Gøtzsche P C, Johansen H K
Nordic Cochrane Centre, Rigshospitalet, Department 7112, Copenhagen, Denmark.
BMJ. 1998 Mar 14;316(7134):811-8. doi: 10.1136/bmj.316.7134.811.
To determine whether short-term, oral low dose prednisolone (< or = 15 mg daily) is superior to placebo and non-steroidal anti-inflammatory drugs in patients with rheumatoid arthritis.
Meta-analysis of randomised trials of oral corticosteroids compared with placebo or a non-steroidal anti-inflammatory drug.
Trials conducted anywhere in the world.
Patients with rheumatoid arthritis.
Joint tenderness, pain, and grip strength. Outcomes measured on different scales were combined by using the standardised effect size (difference in effect divided by SD of the measurements).

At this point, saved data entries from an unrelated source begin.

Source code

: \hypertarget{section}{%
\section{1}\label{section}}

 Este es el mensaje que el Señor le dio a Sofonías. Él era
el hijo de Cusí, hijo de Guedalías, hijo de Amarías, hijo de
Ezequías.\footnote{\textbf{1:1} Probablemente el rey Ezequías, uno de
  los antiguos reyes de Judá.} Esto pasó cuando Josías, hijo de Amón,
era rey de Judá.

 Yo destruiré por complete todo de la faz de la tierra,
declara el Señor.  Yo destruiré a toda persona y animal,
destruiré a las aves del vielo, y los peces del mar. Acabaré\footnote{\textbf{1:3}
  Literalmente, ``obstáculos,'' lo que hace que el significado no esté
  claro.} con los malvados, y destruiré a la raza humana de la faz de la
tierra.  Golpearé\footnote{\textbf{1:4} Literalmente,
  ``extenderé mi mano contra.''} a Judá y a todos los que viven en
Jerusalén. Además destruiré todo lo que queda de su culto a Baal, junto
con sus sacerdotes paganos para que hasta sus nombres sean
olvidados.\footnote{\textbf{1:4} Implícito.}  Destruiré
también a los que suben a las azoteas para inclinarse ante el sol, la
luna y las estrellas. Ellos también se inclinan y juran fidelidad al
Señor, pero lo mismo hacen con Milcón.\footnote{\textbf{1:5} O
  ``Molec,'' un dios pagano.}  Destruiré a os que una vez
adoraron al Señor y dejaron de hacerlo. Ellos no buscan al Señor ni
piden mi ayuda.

Ten studies were included in the meta-analysis. Prednisolone had a marked effect over placebo on joint tenderness (standardised effect size 1.31; 95% confidence interval 0.78 to 1.83), pain (1.75; 0.87 to 2.64), and grip strength (0.41; 0.13 to 0.69). Measured in the original units the differences were 12 (6 to 18) tender joints and 22 mm Hg (5 mm Hg to 40 mm Hg) for grip strength. Prednisolone also had a greater effect than non-steroidal anti-inflammatory drugs on joint tenderness (0.63; 0.11 to 1.16) and pain (1.25; 0.26 to 2.24), whereas the difference in grip strength was not significant (0.31; -0.02 to 0.64). Measured in the original units the differences were 9 (5 to 12) tender joints and 12 mm Hg (-6 mm Hg to 31 mm Hg). The risk of adverse effects during moderate and long term use seemed acceptable.
Prednisolone in low doses (< or = 15 mg daily) may be used intermittently in patients with rheumatoid arthritis, particularly if the disease cannot be controlled by other means.
确定短期口服低剂量泼尼松龙(每日≤15毫克)在类风湿关节炎患者中是否优于安慰剂和非甾体抗炎药。
口服皮质类固醇与安慰剂或非甾体抗炎药的随机试验的荟萃分析。
在世界任何地方进行的试验。
类风湿关节炎患者。
关节压痛、疼痛和握力。通过使用标准化效应量(效应差异除以测量的标准差)将不同量表测量的结果合并。
荟萃分析纳入了10项研究。泼尼松龙在关节压痛(标准化效应量1.31;95%置信区间0.78至1.83)、疼痛(1.75;0.87至2.64)和握力(0.41;0.13至0.69)方面对安慰剂有显著效果。以原始单位测量,差异为压痛关节数12个(6至18个),握力为22毫米汞柱(5毫米汞柱至40毫米汞柱)。泼尼松龙在关节压痛(0.63;0.11至1.16)和疼痛(1.25;0.26至2.24)方面也比非甾体抗炎药有更大效果,而握力差异不显著(0.31;-0.02至0.64)。以原始单位测量,差异为压痛关节数9个(5至12个),握力为12毫米汞柱(-6毫米汞柱至31毫米汞柱)。中、长期使用期间的不良反应风险似乎可以接受。
低剂量(每日≤15毫克)泼尼松龙可间歇用于类风湿关节炎患者,尤其是在疾病无法通过其他方法控制时。